No right-thinking person could disagree with Jeremy Corbyn’s firmly held view that ‘no child in the UK should go hungry at school’, but I have concerns about the Labour Party’s plans to roll out a free school meals policy for all primary school pupils, covering the estimated £1bn cost by levying VAT on private school fees.
I can also sympathise with the opinion of Angela Rayner, the Labour Party’s Shadow Education Secretary, that the proposed scheme would put an end to the stigma which often attaches to those pupils who already benefit from free school meals because of family hardship, and it would certainly be reasonable to expect general health benefits to be gained by children from the provision of a regular, nutritious lunch.
But it also has to be considered that Labour’s proposals could subsidise middle class and affluent families who really do not require financial help in this way.
Far from being the ‘bogey’ that Labour seems to regard them as, private schools nationally cater for some 600,000 children, saving the taxpayer the cost of educating them.
Many middle income parents work extremely hard and struggle to send their children to private schools in the sincere belief that they are doing their best for their offspring. Hitting such parents with an extra 20 per cent on top of already high fees would deliver a punitive and savage financial blow.
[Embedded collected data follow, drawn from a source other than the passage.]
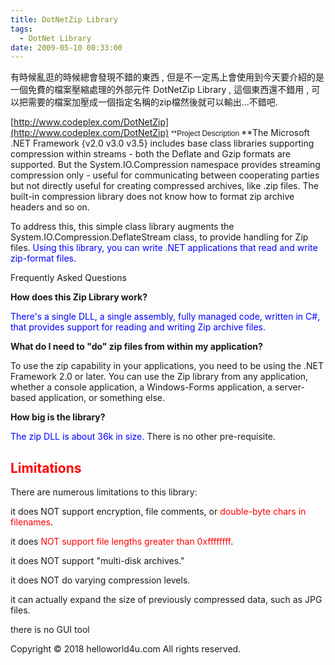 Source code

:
 ```yaml
---
title: DotNetZip Library
tags:
  - DotNet Library
date: 2009-05-10 00:33:00
---
```


有時候亂逛的時候總會發現不錯的東西 , 但是不一定馬上會使用到今天要介紹的是一個免費的檔案壓縮處理的外部元件 DotNetZip Library , 這個東西還不錯用 , 可以把需要的檔案加壓成一個指定名稱的zip檔然後就可以輸出...不錯吧.

[http://www.codeplex.com/DotNetZip](http://www.codeplex.com/DotNetZip)
<span style="font-family:Arial;font-size:85%;"></span>
<span style="font-family:Arial;font-size:85%;">**Project Description **</span>
<span style="font-family:Arial;font-size:85%;">**
**The Microsoft .NET Framework {v2.0 v3.0 v3.5} includes base class libraries supporting compression within streams - both the Deflate and Gzip formats are supported. But the System.IO.Compression namespace provides streaming compression only - useful for communicating between cooperating parties but not directly useful for creating compressed archives, like .zip files. The built-in compression library does not know how to format zip archive headers and so on.

To address this, this simple class library augments the System.IO.Compression.DeflateStream class, to provide handling for Zip files.<span style="color:#0000ff;"> Using this library, you can write .NET applications that read and write zip-format files. </span>

Frequently Asked Questions </span><span style="font-family:Arial;font-size:85%;">

**How does this Zip Library work?**

<span style="color:#0000ff;">There's a single DLL, a single assembly, fully managed code, written in C#, that provides support for reading and writing Zip archive files. </span>

**What do I need to "do" zip files from within my application?**

To use the zip capability in your applications, you need to be using the .NET Framework 2.0 or later. You can use the Zip library from any application, whether a console application, a Windows-Forms application, a server-based application, or something else.

**How big is the library?**

<span style="color:#0000ff;">The zip DLL is about 36k in size.</span> There is no other pre-requisite.
</span>

<span style="color:#ff0000;">**Limitations**</span>
--------------------------------

There are numerous limitations to this library:

it does NOT support encryption, file comments, or <span style="color:#ff0000;">double-byte chars in filenames</span>.

it does<span style="color:#ff0000;"> NOT support file lengths greater than 0xffffffff</span>.

it does NOT support "multi-disk archives."

it does NOT do varying compression levels.

it can actually expand the size of previously compressed data, such as JPG files.

there is no GUI tool
<div class="blogger-post-footer">Copyright © 2018 helloworld4u.com All rights reserved.</div> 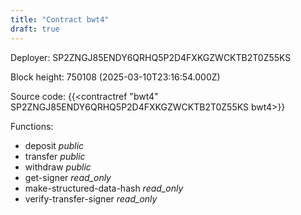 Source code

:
 ```yaml
---
title: "Contract bwt4"
draft: true
---
```

Deployer: SP2ZNGJ85ENDY6QRHQ5P2D4FXKGZWCKTB2T0Z55KS


 



Block height: 750108 (2025-03-10T23:16:54.000Z)

Source code: {{<contractref "bwt4" SP2ZNGJ85ENDY6QRHQ5P2D4FXKGZWCKTB2T0Z55KS bwt4>}}

Functions:

* deposit _public_
* transfer _public_
* withdraw _public_
* get-signer _read_only_
* make-structured-data-hash _read_only_
* verify-transfer-signer _read_only_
Labour’s plans would almost certainly result in heightening the exclusivity of private schools which would then become the preserve of the seriously rich, thus sharpening divisions in an already divided society.
If, as a result of this proposed scheme, private school pupils were to leave in droves, immense pressure would then be placed on state schools, many of which are already struggling. Furthermore, less fee income would be generated on which to charge VAT.
Considering Labour’s past economic incompetence, perhaps Jeremy Corbyn and his team need to go over the figures again.